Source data
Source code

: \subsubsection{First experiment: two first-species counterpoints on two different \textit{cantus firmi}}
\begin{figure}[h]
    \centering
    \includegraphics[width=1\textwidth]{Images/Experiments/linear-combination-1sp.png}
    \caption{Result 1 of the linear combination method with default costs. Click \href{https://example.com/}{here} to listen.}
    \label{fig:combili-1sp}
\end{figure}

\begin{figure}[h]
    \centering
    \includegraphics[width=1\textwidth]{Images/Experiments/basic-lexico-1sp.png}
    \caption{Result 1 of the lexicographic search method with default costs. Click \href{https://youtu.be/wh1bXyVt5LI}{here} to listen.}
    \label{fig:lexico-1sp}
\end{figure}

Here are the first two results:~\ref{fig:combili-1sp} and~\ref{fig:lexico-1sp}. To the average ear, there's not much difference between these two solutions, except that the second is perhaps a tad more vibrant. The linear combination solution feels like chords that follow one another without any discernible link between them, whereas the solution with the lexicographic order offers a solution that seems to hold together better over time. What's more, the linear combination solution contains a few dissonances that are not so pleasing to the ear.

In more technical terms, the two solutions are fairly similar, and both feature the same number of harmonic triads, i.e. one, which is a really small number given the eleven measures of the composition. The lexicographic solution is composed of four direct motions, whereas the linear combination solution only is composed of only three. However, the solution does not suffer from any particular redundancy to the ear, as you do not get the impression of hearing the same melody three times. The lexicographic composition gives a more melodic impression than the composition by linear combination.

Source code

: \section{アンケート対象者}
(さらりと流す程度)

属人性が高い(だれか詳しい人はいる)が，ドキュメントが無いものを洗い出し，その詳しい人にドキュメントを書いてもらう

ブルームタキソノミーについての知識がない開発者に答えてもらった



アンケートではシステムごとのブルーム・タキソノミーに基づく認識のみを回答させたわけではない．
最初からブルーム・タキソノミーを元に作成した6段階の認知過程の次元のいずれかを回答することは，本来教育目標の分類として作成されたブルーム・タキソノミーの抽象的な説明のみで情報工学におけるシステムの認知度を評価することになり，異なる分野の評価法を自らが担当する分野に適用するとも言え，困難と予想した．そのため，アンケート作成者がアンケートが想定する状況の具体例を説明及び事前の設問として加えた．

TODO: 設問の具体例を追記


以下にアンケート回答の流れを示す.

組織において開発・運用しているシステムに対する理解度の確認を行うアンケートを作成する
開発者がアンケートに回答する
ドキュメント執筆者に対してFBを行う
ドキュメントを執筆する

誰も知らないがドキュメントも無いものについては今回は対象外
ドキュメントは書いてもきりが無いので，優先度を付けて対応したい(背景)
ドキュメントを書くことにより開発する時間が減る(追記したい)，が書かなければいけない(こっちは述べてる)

Problem statement: Now that the records have been shown, restate each one word for word.

Exercise output:
Source code

: \subsubsection{First experiment: two first-species counterpoints on two different \textit{cantus firmi}}
\begin{figure}[h]
    \centering
    \includegraphics[width=1\textwidth]{Images/Experiments/linear-combination-1sp.png}
    \caption{Result 1 of the linear combination method with default costs. Click \href{https://example.com/}{here} to listen.}
    \label{fig:combili-1sp}
\end{figure}

\begin{figure}[h]
    \centering
    \includegraphics[width=1\textwidth]{Images/Experiments/basic-lexico-1sp.png}
    \caption{Result 1 of the lexicographic search method with default costs. Click \href{https://youtu.be/wh1bXyVt5LI}{here} to listen.}
    \label{fig:lexico-1sp}
\end{figure}

Here are the first two results:~\ref{fig:combili-1sp} and~\ref{fig:lexico-1sp}. To the average ear, there's not much difference between these two solutions, except that the second is perhaps a tad more vibrant. The linear combination solution feels like chords that follow one another without any discernible link between them, whereas the solution with the lexicographic order offers a solution that seems to hold together better over time. What's more, the linear combination solution contains a few dissonances that are not so pleasing to the ear.

In more technical terms, the two solutions are fairly similar, and both feature the same number of harmonic triads, i.e. one, which is a really small number given the eleven measures of the composition. The lexicographic solution is composed of four direct motions, whereas the linear combination solution only is composed of only three. However, the solution does not suffer from any particular redundancy to the ear, as you do not get the impression of hearing the same melody three times. The lexicographic composition gives a more melodic impression than the composition by linear combination.

Source code

: \section{アンケート対象者}
(さらりと流す程度)

属人性が高い(だれか詳しい人はいる)が，ドキュメントが無いものを洗い出し，その詳しい人にドキュメントを書いてもらう

ブルームタキソノミーについての知識がない開発者に答えてもらった



アンケートではシステムごとのブルーム・タキソノミーに基づく認識のみを回答させたわけではない．
最初からブルーム・タキソノミーを元に作成した6段階の認知過程の次元のいずれかを回答することは，本来教育目標の分類として作成されたブルーム・タキソノミーの抽象的な説明のみで情報工学におけるシステムの認知度を評価することになり，異なる分野の評価法を自らが担当する分野に適用するとも言え，困難と予想した．そのため，アンケート作成者がアンケートが想定する状況の具体例を説明及び事前の設問として加えた．

TODO: 設問の具体例を追記


以下にアンケート回答の流れを示す.

組織において開発・運用しているシステムに対する理解度の確認を行うアンケートを作成する
開発者がアンケートに回答する
ドキュメント執筆者に対してFBを行う
ドキュメントを執筆する

誰も知らないがドキュメントも無いものについては今回は対象外
ドキュメントは書いてもきりが無いので，優先度を付けて対応したい(背景)
ドキュメントを書くことにより開発する時間が減る(追記したい)，が書かなければいけない(こっちは述べてる)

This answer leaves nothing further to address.